#### [WHAT IS EXPECTED]
Work out the number of lines below containing the word "shocks" and give nothing besides it.

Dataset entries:
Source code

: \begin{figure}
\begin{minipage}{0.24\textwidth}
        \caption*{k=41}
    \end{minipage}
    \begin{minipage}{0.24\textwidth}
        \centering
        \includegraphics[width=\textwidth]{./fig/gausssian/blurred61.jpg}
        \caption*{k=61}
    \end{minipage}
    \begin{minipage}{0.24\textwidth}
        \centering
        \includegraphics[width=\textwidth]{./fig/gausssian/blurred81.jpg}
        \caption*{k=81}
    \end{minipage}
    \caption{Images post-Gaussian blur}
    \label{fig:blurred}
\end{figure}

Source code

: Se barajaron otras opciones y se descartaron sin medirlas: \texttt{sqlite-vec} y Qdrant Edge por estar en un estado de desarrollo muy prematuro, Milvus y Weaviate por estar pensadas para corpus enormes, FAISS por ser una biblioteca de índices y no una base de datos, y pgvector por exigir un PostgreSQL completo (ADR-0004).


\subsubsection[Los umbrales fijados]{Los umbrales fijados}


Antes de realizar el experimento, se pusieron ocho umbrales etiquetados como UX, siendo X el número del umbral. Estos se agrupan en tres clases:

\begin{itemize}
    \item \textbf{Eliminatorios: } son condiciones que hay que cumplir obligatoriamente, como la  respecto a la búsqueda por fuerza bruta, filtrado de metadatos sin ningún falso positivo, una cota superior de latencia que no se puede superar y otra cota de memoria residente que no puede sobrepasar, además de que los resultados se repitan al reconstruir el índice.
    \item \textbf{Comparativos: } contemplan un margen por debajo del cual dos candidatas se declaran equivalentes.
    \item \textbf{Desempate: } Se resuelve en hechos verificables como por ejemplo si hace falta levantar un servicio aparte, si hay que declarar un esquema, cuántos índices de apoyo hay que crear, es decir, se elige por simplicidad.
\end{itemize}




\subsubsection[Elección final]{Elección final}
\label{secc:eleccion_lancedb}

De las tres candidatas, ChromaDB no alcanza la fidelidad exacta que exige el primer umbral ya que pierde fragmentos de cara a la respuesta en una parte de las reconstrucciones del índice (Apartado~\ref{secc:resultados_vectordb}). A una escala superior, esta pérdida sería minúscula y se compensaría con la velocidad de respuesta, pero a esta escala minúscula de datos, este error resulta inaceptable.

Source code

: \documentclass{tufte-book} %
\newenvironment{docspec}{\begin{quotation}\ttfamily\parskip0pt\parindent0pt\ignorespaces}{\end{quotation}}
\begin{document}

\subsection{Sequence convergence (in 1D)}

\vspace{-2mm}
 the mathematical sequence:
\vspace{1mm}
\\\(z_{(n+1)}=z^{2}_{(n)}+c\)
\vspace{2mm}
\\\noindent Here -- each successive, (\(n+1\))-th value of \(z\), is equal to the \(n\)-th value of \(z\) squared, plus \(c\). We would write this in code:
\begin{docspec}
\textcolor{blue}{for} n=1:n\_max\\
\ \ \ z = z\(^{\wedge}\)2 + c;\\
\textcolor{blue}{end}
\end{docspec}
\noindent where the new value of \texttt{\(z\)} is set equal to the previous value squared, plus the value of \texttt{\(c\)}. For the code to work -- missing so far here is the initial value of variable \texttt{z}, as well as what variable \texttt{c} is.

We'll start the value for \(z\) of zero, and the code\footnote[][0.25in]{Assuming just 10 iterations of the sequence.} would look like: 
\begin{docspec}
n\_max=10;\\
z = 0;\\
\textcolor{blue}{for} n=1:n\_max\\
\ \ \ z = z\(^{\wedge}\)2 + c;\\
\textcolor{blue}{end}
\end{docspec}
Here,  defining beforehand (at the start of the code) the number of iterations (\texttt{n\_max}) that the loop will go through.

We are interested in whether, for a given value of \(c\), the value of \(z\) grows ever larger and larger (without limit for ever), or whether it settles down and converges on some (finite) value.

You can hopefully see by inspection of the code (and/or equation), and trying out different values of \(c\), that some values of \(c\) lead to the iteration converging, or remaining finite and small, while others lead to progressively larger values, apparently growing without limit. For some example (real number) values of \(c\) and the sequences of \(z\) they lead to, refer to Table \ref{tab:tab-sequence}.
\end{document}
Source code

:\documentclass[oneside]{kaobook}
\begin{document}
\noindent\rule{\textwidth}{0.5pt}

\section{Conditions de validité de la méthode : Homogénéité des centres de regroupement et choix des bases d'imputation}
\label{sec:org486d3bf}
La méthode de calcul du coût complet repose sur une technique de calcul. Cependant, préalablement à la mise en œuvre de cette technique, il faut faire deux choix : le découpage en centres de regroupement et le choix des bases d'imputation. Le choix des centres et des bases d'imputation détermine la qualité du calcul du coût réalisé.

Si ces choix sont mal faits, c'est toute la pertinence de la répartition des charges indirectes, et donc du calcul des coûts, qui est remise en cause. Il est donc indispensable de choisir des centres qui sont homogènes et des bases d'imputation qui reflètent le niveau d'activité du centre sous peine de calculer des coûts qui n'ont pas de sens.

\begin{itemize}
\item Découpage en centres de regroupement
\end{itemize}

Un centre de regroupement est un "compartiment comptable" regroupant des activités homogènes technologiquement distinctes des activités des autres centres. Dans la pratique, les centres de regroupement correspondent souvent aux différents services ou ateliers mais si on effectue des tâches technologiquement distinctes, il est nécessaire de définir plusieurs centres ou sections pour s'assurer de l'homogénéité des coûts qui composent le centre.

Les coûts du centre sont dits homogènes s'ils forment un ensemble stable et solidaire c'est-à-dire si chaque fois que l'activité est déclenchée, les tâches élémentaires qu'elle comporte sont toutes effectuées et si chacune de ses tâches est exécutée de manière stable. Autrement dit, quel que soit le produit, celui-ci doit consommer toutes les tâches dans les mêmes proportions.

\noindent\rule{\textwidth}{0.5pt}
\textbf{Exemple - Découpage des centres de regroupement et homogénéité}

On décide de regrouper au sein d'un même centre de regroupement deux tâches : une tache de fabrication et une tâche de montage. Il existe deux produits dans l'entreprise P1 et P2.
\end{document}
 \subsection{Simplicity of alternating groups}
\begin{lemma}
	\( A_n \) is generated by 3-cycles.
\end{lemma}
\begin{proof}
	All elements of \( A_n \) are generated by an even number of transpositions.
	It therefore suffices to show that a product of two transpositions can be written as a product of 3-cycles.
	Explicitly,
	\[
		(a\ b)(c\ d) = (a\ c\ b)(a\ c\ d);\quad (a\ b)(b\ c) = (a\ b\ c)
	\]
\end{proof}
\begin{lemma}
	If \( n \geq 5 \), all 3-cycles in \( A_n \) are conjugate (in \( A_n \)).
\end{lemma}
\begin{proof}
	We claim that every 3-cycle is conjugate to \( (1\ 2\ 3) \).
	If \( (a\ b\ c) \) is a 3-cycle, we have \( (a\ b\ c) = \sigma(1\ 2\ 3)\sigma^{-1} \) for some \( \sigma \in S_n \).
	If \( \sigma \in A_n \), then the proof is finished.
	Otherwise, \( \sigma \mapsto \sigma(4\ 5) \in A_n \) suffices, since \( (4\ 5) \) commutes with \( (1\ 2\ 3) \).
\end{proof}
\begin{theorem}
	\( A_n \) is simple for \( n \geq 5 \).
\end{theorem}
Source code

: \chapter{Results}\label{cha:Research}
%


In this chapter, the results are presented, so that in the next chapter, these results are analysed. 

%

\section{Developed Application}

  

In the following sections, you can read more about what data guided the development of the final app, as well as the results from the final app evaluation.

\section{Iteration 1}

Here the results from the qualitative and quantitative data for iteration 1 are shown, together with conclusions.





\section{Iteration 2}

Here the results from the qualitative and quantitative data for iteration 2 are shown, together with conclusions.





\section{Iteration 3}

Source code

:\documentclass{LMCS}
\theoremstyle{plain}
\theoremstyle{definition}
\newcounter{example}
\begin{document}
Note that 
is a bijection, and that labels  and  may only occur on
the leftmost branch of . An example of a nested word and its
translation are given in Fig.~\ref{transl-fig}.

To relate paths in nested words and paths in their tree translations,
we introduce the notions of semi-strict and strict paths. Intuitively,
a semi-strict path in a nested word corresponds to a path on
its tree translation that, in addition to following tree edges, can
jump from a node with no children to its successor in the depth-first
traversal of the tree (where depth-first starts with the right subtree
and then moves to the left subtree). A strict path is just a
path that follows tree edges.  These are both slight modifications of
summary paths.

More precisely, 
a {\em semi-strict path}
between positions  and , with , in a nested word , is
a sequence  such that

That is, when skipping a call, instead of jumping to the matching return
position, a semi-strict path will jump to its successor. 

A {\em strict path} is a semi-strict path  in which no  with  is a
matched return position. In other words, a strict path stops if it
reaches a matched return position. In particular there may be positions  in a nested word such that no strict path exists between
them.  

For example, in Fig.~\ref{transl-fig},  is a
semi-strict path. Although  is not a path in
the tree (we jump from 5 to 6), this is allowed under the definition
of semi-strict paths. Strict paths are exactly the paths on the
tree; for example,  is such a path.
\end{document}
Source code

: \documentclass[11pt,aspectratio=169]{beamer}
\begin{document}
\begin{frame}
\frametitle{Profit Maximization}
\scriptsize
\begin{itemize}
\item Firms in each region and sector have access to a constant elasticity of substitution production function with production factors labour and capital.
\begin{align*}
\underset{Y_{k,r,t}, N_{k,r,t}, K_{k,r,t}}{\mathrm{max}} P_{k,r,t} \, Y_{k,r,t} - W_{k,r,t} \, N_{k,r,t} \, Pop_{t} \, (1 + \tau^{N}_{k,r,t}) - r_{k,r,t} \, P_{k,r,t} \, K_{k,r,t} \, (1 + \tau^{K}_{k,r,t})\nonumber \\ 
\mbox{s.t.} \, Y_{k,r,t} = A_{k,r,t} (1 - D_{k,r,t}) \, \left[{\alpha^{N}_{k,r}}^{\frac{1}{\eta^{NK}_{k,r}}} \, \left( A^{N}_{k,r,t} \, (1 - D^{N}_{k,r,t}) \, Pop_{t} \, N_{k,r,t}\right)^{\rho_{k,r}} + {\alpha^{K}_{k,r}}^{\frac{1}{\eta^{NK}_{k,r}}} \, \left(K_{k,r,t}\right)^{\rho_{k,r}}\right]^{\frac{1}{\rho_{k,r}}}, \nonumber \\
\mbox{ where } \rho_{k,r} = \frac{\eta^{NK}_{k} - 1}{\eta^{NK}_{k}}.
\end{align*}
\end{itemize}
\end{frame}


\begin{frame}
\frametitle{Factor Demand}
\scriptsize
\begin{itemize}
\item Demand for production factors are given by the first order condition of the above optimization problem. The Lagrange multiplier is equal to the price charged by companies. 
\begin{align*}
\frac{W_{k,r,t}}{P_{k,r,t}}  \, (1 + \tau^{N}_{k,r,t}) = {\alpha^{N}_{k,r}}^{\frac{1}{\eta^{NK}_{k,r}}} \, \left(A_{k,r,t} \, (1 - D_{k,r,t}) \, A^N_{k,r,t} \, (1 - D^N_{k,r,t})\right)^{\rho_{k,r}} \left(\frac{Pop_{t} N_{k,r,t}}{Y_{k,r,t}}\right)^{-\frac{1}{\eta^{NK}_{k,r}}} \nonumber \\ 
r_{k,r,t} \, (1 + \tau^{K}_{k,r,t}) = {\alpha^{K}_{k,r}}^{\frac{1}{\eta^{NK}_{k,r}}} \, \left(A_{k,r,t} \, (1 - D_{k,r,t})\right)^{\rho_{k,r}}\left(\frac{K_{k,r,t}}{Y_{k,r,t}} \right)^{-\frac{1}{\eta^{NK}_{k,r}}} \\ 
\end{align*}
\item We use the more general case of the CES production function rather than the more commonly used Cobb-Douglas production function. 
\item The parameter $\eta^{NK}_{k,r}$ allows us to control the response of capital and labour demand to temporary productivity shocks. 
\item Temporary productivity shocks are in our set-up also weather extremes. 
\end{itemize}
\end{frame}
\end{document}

#### [ANSWER TO THIS PROBLEM]
2